Por orden de un dios de pacotilla, tallado en piedra, vuelto eterno y hoy exhibido con grandeza en el Museo de Antropología de la Ciudad de México, el pueblo azteca partió de un lugar mítico llamado Aztlán –tan mítico que al día de hoy no se tiene certeza de su existencia– con la consigna de fundar una ciudad ahí donde, postrada sobre una planta de nopal, un águila devorase orgullosa a una serpiente.
Pasaron algo así como 250 años y, en el islote de un lago, el pueblo azteca halló la señal prometida. Sobre una gran mancha de agua a la que rodeaba un cinturón de montañas, en una tierra pantanosa, la ciudad de México-Tenochtitlan fue fundada el año 1325 de la era cristiana. Lo que siguió después, sugiero, consúltenlo en los libros de historia.
Los 360 muertos que refiere la última cifra oficial del terremoto del 19 de septiembre de 2017 y que confirma esta columna mientras se escribe, no son menos trágicos que los más de 10,000 que ocasionó el que tuvo lugar el 19 de septiembre de 1985. Algo hemos aprendido desde entonces, pero, al mismo tiempo, seguimos siendo el mismo pueblo patético de siempre.

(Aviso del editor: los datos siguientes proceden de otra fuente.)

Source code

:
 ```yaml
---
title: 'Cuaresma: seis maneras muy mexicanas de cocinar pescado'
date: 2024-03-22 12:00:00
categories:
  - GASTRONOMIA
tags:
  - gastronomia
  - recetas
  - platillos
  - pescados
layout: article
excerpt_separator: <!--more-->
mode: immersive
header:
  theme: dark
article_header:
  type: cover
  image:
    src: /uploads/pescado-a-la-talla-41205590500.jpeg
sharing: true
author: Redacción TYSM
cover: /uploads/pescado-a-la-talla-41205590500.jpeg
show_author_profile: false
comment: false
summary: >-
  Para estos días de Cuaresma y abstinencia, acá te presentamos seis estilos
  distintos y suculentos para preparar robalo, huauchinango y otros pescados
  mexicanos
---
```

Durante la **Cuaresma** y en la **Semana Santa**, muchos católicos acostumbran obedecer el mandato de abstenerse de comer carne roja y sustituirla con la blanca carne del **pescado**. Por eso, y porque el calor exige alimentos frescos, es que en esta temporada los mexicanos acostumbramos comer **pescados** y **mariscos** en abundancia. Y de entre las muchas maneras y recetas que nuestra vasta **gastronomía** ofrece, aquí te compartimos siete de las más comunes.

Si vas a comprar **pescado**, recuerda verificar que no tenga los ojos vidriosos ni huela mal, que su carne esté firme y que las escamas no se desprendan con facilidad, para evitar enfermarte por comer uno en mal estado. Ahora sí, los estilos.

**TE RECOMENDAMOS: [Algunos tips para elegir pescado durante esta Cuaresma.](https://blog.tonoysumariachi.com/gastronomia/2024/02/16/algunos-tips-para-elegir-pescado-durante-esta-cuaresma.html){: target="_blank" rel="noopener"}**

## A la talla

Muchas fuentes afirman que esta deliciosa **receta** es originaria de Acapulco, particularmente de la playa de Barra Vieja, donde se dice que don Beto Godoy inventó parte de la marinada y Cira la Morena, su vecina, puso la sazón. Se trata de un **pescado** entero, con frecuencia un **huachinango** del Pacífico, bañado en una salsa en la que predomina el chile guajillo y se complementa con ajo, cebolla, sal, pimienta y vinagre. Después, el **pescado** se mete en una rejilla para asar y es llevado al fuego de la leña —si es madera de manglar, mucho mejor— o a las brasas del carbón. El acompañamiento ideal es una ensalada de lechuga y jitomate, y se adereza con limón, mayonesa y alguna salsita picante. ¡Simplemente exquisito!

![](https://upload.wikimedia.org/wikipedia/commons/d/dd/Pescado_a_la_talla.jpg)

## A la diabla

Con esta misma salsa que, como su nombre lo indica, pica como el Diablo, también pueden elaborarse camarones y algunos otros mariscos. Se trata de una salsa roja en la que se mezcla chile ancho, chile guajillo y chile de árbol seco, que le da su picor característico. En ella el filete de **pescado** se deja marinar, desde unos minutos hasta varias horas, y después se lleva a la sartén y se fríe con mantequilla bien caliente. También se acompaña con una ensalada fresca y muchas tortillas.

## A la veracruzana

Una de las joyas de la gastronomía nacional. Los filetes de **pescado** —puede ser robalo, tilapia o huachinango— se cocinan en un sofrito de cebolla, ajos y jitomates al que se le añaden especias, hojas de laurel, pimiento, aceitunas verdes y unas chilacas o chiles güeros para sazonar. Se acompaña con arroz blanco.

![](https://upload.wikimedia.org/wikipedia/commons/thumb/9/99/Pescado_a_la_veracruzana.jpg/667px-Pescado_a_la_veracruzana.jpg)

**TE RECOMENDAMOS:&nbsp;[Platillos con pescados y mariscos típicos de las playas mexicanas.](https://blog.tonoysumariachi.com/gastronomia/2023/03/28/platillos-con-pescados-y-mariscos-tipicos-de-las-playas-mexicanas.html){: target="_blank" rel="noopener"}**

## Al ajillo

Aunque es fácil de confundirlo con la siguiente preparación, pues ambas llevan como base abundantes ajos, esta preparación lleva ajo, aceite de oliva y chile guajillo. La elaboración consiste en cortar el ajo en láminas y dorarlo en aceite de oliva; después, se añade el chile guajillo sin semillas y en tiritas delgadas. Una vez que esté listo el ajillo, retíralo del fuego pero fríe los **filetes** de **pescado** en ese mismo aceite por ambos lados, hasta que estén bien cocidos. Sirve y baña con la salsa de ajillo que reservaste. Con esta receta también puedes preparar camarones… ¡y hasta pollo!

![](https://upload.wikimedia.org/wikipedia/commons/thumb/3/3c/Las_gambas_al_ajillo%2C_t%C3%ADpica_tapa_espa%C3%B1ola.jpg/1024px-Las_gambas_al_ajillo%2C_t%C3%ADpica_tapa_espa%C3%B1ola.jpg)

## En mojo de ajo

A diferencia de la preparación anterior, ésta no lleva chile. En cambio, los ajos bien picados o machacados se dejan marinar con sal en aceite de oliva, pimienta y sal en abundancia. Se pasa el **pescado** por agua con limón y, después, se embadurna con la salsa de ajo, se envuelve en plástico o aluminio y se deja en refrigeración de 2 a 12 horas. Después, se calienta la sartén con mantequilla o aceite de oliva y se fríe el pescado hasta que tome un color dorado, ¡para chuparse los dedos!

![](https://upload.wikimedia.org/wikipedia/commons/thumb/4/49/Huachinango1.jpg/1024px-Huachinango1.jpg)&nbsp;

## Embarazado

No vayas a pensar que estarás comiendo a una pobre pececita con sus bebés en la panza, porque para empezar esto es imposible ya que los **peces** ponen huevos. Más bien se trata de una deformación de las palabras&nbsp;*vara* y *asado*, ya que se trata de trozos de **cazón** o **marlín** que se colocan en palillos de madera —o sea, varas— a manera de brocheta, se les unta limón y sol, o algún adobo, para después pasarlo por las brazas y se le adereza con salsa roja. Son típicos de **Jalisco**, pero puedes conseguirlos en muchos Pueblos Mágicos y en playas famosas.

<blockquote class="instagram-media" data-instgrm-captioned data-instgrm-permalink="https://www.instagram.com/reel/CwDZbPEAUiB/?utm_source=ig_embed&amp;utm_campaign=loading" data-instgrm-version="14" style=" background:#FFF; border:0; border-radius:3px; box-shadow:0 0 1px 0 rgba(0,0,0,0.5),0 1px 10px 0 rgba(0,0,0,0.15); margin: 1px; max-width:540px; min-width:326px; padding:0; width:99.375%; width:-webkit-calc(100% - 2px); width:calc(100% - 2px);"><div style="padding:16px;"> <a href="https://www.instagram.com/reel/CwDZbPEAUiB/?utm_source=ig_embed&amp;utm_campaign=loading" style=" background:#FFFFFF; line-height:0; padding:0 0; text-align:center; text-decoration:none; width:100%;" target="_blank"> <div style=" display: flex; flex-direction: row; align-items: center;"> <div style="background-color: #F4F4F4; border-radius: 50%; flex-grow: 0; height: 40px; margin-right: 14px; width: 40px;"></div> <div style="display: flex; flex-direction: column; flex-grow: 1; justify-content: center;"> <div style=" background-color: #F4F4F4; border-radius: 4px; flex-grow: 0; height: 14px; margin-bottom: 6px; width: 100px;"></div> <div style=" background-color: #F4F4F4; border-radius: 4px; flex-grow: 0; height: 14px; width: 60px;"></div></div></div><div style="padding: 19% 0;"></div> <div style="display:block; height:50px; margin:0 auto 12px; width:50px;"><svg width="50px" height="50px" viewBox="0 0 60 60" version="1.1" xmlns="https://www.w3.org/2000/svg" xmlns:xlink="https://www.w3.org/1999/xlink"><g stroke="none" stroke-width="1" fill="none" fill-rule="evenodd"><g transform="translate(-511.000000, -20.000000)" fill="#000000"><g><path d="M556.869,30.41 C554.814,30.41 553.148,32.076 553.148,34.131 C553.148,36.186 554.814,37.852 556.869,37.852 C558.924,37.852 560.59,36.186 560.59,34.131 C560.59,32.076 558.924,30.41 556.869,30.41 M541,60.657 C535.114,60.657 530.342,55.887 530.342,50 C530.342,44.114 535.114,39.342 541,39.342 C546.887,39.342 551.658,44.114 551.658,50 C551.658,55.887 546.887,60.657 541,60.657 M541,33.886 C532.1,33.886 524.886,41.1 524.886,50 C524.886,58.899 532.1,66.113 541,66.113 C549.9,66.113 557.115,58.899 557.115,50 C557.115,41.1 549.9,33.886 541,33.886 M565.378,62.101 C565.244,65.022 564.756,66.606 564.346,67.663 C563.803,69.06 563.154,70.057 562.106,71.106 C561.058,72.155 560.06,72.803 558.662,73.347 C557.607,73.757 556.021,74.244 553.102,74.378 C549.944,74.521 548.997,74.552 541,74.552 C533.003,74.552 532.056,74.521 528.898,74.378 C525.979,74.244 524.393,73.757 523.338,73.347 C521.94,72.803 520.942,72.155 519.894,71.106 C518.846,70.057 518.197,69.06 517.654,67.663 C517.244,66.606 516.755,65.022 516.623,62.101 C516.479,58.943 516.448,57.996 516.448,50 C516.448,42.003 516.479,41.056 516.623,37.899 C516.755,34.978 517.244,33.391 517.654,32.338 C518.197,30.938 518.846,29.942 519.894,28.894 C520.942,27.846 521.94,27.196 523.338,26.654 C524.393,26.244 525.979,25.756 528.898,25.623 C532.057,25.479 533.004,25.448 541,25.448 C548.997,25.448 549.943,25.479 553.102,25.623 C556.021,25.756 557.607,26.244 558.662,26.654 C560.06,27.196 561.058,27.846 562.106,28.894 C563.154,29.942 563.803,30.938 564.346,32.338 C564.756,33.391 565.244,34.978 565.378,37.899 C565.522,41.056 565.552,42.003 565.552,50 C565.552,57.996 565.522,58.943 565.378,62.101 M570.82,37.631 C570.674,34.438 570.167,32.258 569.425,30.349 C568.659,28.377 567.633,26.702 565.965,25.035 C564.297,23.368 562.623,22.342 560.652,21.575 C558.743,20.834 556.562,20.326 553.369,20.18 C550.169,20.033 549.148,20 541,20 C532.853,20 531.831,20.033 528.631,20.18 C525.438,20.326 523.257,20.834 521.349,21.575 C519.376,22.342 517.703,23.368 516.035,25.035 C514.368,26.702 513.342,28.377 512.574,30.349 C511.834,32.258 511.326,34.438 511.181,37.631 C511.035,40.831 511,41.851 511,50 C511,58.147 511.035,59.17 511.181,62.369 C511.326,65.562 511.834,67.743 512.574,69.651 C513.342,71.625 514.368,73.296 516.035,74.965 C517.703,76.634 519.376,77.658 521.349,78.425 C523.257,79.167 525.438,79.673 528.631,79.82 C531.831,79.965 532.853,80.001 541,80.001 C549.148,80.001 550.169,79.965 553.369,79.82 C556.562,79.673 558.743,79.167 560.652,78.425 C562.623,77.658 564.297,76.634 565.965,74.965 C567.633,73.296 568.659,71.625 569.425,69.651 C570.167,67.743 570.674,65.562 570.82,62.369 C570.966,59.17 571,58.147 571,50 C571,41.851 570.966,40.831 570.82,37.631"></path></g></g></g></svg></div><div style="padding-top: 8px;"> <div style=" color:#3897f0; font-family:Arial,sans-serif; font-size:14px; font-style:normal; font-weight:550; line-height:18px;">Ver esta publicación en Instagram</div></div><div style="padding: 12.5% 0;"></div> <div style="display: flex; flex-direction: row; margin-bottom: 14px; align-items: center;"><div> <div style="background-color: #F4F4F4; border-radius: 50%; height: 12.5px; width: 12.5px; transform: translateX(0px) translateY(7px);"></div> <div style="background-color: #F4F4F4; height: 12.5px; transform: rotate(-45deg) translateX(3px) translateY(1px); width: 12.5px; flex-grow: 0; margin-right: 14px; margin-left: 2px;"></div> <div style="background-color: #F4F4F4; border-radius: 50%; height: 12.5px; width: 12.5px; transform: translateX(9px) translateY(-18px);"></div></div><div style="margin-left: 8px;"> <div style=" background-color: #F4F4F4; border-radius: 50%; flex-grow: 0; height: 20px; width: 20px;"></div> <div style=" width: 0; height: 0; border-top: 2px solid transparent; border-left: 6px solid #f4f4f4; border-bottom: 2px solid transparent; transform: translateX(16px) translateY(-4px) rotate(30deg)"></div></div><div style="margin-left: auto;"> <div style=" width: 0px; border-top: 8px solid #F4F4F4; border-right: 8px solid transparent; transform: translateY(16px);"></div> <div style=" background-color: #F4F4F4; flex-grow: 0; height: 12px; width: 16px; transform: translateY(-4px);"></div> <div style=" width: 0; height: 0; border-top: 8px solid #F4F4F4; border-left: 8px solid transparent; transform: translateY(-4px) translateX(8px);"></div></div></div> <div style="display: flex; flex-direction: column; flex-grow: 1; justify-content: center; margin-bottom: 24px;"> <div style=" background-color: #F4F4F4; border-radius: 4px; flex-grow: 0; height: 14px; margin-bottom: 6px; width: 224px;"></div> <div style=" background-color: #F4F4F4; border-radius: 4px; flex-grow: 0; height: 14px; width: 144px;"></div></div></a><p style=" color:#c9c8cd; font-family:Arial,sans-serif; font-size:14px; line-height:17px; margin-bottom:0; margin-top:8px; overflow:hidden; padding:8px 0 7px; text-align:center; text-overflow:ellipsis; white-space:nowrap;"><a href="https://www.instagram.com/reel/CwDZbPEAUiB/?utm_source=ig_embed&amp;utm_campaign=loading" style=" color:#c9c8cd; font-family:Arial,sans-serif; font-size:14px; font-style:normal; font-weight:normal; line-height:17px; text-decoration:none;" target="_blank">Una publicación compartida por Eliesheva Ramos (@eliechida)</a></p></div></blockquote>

Un grupo de rescatistas procedentes de Japón, un país con mucha experiencia en terremotos, se apersonó en días pasados en la Ciudad de México. Vinieron a ayudar, a tratar de extraer vida entre los escombros. En algún caso lo lograron, pero mayormente rescataron cuerpos sin vida.
De vuelta a su país, en la Terminal 2 del Aeropuerto Internacional de la Ciudad de México, fueron despedidos entre aplausos y vítores… no era para menos. Es sólo que, el mexicano idiota, los mexicanos idiotas, los acostumbrados a vivir cultural y eternamente entre la muerte y abrazando a la muerte, decidieron agradecerles de otro modo. Y ese otro modo, apenas entregar su pase de abordar, fue entregarles una caja de pan.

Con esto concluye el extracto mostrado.